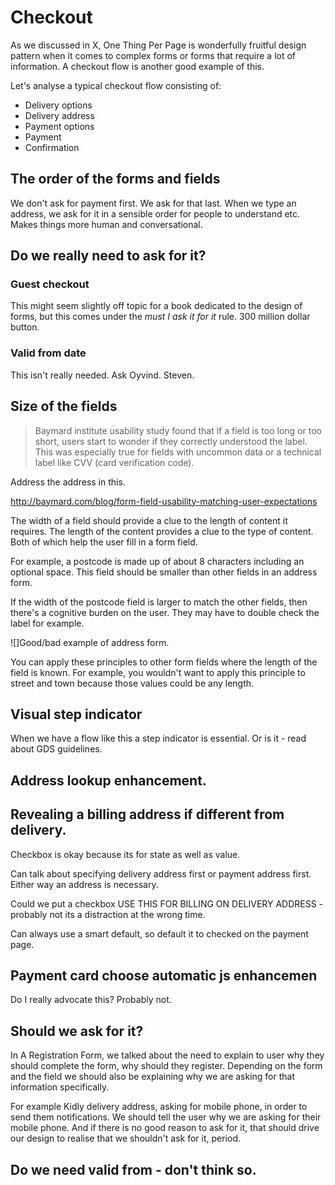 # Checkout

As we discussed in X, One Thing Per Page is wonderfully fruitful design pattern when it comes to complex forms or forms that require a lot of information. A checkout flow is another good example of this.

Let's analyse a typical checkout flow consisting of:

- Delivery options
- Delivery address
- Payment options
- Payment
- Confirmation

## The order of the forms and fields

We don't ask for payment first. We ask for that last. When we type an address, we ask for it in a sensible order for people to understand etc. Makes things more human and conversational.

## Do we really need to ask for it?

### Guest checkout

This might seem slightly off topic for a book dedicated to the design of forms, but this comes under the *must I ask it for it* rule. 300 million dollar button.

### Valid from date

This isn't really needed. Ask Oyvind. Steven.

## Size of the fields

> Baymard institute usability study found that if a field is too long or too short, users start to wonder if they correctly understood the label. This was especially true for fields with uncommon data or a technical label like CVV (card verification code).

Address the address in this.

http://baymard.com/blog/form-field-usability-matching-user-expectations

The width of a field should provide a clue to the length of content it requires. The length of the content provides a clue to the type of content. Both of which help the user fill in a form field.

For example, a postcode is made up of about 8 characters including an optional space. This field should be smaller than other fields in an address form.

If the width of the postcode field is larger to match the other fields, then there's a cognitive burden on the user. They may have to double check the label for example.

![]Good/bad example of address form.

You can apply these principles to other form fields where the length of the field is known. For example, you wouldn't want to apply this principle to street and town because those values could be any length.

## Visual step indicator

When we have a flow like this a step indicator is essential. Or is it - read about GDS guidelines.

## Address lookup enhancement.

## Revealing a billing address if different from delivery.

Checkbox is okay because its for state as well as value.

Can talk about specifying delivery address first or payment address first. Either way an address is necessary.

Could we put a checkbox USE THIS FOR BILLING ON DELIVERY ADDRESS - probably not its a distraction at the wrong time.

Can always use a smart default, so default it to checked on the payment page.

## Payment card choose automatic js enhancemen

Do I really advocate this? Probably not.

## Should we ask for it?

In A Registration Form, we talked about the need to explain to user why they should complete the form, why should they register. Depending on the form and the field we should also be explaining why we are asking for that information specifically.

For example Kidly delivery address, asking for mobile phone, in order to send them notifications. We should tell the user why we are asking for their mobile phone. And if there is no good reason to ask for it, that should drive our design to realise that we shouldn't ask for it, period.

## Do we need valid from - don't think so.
——
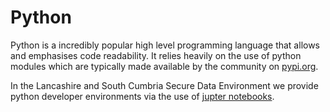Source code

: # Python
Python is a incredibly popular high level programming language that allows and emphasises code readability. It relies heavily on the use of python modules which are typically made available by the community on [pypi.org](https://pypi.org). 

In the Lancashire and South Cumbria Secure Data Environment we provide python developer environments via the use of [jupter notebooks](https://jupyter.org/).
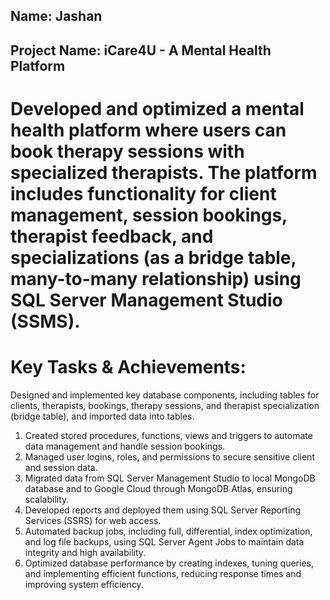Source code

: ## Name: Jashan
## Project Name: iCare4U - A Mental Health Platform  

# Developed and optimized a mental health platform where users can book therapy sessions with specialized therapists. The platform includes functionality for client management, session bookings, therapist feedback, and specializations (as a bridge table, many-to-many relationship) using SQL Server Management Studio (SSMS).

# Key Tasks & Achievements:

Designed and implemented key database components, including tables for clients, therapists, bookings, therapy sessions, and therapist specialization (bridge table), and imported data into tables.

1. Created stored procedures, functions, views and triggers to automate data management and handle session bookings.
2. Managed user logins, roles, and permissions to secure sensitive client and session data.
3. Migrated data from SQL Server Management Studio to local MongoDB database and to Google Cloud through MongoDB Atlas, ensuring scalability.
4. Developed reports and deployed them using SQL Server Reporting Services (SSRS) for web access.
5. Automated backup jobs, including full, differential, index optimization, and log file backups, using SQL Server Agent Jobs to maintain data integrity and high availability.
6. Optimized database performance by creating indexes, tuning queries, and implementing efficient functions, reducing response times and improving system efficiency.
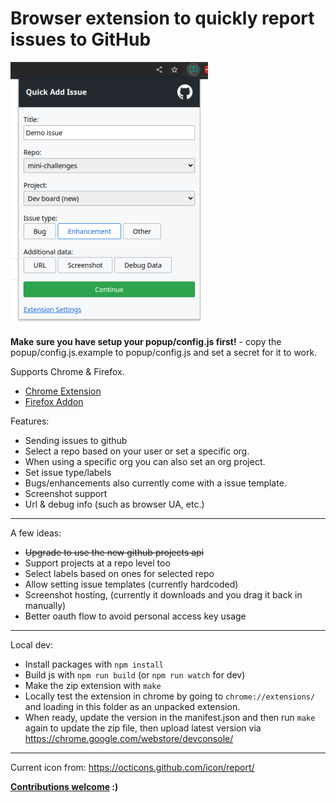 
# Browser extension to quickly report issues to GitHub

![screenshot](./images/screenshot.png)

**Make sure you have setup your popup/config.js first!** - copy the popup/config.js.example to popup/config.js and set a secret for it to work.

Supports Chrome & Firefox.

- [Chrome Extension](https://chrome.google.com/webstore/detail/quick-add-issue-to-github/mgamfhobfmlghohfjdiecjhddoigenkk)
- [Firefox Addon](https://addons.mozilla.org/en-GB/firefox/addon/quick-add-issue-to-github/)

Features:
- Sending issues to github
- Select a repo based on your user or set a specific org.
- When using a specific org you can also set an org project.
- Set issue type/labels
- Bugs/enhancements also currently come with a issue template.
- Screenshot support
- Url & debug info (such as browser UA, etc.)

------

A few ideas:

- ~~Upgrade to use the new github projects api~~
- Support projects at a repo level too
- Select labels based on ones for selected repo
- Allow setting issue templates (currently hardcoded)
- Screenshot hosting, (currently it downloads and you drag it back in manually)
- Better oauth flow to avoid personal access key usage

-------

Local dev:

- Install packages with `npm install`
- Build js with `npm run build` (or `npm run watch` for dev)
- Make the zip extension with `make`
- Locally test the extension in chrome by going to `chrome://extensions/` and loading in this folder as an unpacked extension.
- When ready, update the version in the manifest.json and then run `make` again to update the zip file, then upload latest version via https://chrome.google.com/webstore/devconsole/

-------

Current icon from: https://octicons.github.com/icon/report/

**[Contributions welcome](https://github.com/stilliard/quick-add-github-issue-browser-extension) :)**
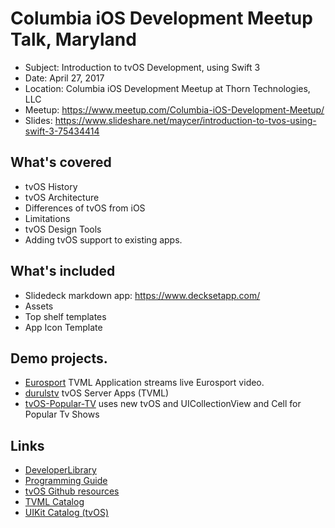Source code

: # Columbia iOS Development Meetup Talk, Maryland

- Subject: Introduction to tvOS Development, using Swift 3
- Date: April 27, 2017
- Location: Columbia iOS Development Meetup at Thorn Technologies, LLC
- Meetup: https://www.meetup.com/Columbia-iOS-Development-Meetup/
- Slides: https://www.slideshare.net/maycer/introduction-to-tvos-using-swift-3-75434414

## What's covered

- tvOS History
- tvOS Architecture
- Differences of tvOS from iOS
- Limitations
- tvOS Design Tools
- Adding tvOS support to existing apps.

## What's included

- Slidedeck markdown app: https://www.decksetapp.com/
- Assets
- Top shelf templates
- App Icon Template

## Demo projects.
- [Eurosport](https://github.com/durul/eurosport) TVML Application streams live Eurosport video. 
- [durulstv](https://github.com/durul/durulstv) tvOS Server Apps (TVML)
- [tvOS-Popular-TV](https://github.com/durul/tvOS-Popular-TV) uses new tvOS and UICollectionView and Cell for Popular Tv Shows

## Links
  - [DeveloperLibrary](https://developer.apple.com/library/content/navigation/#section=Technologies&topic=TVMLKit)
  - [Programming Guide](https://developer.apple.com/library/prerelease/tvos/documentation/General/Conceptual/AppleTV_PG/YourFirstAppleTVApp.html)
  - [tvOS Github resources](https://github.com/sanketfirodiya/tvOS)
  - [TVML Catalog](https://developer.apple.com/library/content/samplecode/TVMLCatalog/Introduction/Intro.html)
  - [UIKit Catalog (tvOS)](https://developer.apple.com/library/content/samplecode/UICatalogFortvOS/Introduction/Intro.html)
——
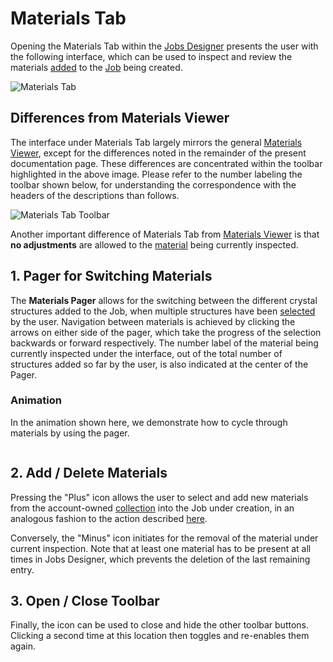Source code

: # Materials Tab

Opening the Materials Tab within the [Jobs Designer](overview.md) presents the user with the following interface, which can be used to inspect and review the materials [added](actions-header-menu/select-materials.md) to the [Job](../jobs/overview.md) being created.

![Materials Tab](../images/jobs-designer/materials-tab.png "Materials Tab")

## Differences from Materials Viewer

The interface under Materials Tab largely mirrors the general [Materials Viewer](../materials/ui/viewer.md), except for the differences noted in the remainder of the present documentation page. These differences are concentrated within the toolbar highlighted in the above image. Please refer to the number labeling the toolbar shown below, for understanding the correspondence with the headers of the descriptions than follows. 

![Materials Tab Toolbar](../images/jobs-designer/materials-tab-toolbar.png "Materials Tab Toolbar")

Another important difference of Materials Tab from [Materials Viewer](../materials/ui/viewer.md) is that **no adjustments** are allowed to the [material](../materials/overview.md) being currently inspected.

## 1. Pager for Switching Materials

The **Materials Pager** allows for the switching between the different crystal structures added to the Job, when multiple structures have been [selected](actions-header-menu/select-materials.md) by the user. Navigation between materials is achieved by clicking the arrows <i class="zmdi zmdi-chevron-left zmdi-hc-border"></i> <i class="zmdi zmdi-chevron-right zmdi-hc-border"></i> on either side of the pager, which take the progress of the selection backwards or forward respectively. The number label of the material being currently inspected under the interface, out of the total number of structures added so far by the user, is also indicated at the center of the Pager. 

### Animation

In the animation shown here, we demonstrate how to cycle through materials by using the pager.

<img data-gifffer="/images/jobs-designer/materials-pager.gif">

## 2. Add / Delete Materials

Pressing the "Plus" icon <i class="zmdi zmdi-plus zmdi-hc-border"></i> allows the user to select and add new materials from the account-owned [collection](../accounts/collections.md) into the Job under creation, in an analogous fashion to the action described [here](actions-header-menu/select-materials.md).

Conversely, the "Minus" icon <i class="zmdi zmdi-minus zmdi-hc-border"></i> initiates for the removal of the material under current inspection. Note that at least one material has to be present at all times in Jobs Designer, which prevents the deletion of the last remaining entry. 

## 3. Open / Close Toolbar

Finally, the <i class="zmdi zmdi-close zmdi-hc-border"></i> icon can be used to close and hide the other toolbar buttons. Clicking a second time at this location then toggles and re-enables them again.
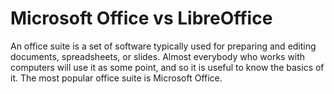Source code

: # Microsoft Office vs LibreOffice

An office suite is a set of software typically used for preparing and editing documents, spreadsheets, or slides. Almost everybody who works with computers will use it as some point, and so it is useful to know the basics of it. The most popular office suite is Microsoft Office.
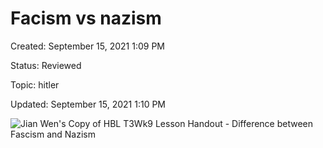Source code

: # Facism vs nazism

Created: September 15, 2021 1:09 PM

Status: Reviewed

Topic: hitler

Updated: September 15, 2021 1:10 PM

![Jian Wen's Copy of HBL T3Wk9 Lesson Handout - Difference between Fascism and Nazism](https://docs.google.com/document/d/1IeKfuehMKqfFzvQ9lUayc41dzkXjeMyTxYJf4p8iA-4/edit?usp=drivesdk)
——
EXERCISE DESCRIPTION –
In the listing above, find the line containing "allows the user" and the line containing "Office vs LibreOffice". Print those two lines and every line between them exactly, with no pictures.

REPLY –
Pressing the "Plus" icon <i class="zmdi zmdi-plus zmdi-hc-border"></i> allows the user to select and add new materials from the account-owned [collection](../accounts/collections.md) into the Job under creation, in an analogous fashion to the action described [here](actions-header-menu/select-materials.md).

Conversely, the "Minus" icon <i class="zmdi zmdi-minus zmdi-hc-border"></i> initiates for the removal of the material under current inspection. Note that at least one material has to be present at all times in Jobs Designer, which prevents the deletion of the last remaining entry. 

## 3. Open / Close Toolbar

Finally, the <i class="zmdi zmdi-close zmdi-hc-border"></i> icon can be used to close and hide the other toolbar buttons. Clicking a second time at this location then toggles and re-enables them again.
Source code

: # Microsoft Office vs LibreOffice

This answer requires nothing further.